Le principali organizzazioni mediche stanno ora raccomandando che gli screening del colesterolo inizino nell’infanzia, intorno ai 10 anni, insieme a valutazioni aggiornate del rischio e linee guida terapeutiche più aggressive per combattere le malattie cardiovascolari. Le raccomandazioni aggiornate, rilasciate congiuntamente da 11 associazioni mediche tra cui l’American College of Cardiology e l’American Heart Association, rappresentano un cambiamento significativo nel modo in cui viene gestita la salute del cuore, enfatizzando la prevenzione rispetto all’intervento ritardato.
Perché è importante intervenire tempestivamente
Le malattie cardiovascolari rimangono la principale causa di morte a livello globale e queste nuove linee guida mirano a ridurre tali numeri identificando tempestivamente i rischi. Il vecchio approccio si basava su una valutazione del rischio di 10 anni; il nuovo standard ora include proiezioni per il rischio a 30 anni, offrendo a pazienti e medici una visione a lungo termine di potenziali problemi di salute. Questo è fondamentale perché le malattie cardiache spesso si sviluppano silenziosamente nel corso di decenni e un’azione tempestiva può ridurre drasticamente i danni a lungo termine.
Il calcolatore PREVENT: un nuovo standard per la valutazione del rischio
Le linee guida introducono PREVENT, un nuovo calcolatore del rischio cardiovascolare basato sui dati di oltre 6,6 milioni di persone. Questo strumento è progettato per stimare la probabilità di infarto o ictus nei prossimi 10 e 30 anni, offrendo un quadro più accurato del rischio individuale rispetto ai metodi precedenti. Il vantaggio principale è la sua capacità di prevedere le conseguenze a lungo termine, anche negli adulti più giovani che altrimenti potrebbero apparire a basso rischio.

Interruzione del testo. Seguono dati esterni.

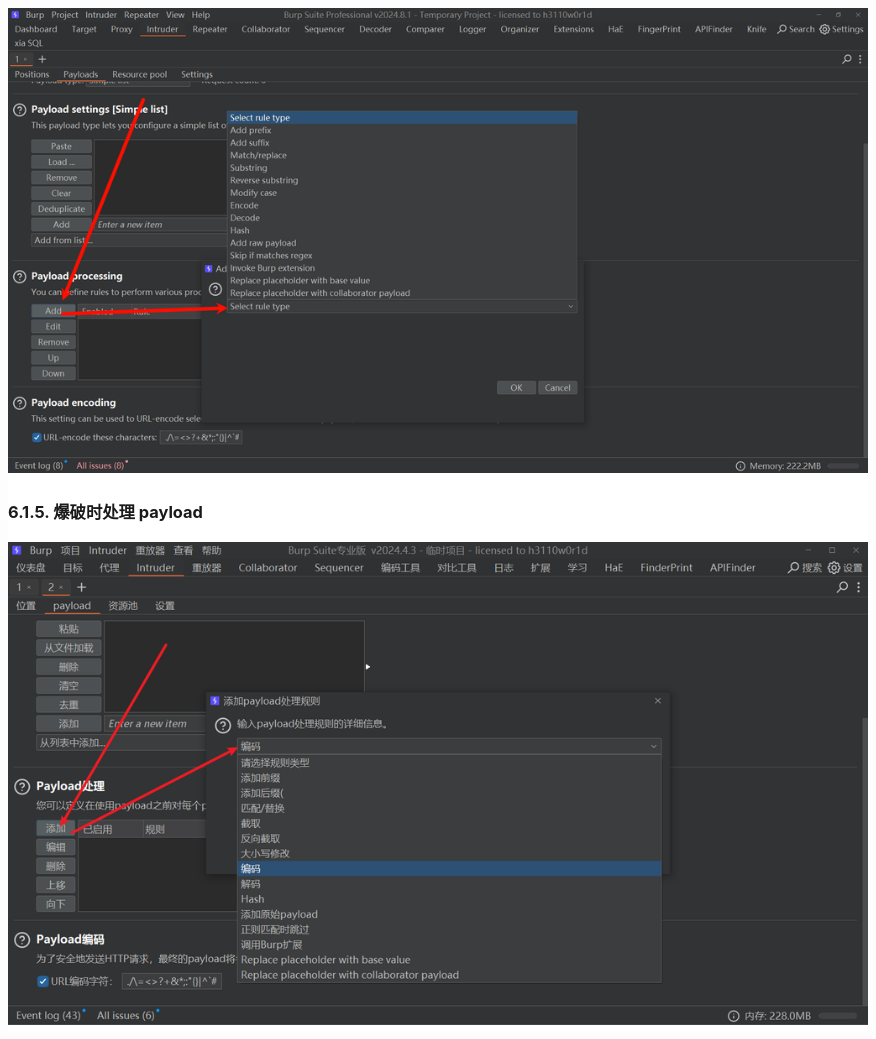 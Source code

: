 ![使用 Payload processing 对 Payload 进行各种自动化处理](./../../../../images/Burp_Suite/%E4%BD%BF%E7%94%A8%20Payload%20processing%20%E5%AF%B9%20Payload%20%E8%BF%9B%E8%A1%8C%E5%90%84%E7%A7%8D%E8%87%AA%E5%8A%A8%E5%8C%96%E5%A4%84%E7%90%86.png)

### 6.1.5. 爆破时处理 payload

![爆破时处理 Payload](./../../../../images/Burp_Suite/%E7%88%86%E7%A0%B4%E6%97%B6%E5%A4%84%E7%90%86%20Payload.png)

“Ora possiamo dire ai pazienti che, sebbene il rischio nei prossimi 10 anni sia davvero basso, il rischio nei prossimi 20-30 anni sarà piuttosto elevato se non cambiano le loro abitudini.” – Roger Blumenthal, cardiologo della Johns Hopkins School of Medicine.
Principali parametri di riferimento del colesterolo e soglie di trattamento
Le linee guida aggiornate chiariscono anche i livelli target di colesterolo.
- Basso rischio: concentrarsi sui cambiamenti dello stile di vita per mantenere il colesterolo LDL sotto i 100 mg/dl.
- Rischio limite/intermedio: Considerare i farmaci per abbassare i livelli di LDL.
- Alto rischio: trattamento aggressivo, comprese statine e cambiamenti dello stile di vita, per spingere l’LDL al di sotto di 70 mg/dl e idealmente più vicino a 55 mg/dl.
Inoltre, ora si consiglia di eseguire un test una tantum per la lipoproteina(a) (Lp(a)). La Lp(a) è geneticamente determinata e può aumentare significativamente il rischio di malattie cardiache anche se altri marcatori del colesterolo sono normali.
La logica dietro il cambiamento
Questi cambiamenti riflettono una crescente enfasi sull’intervento proattivo piuttosto che sull’attesa della comparsa dei sintomi. Come spiega il dottor Blumenthal, l’obiettivo è seguire un approccio simile alla gestione della pressione sanguigna, in cui i farmaci vengono presi in considerazione se i cambiamenti dello stile di vita non danno risultati. Le linee guida riconoscono che il trattamento precoce può prevenire decenni di danni silenziosi, anche in individui che attualmente potrebbero non sentirsi a rischio.
Le nuove raccomandazioni sulla salute del cuore rappresentano un aggiornamento sostanziale nella cardiologia preventiva, sottolineando la diagnosi precoce, la valutazione del rischio a lungo termine e la gestione aggressiva dei livelli di colesterolo per ridurre il carico globale delle malattie cardiovascolari.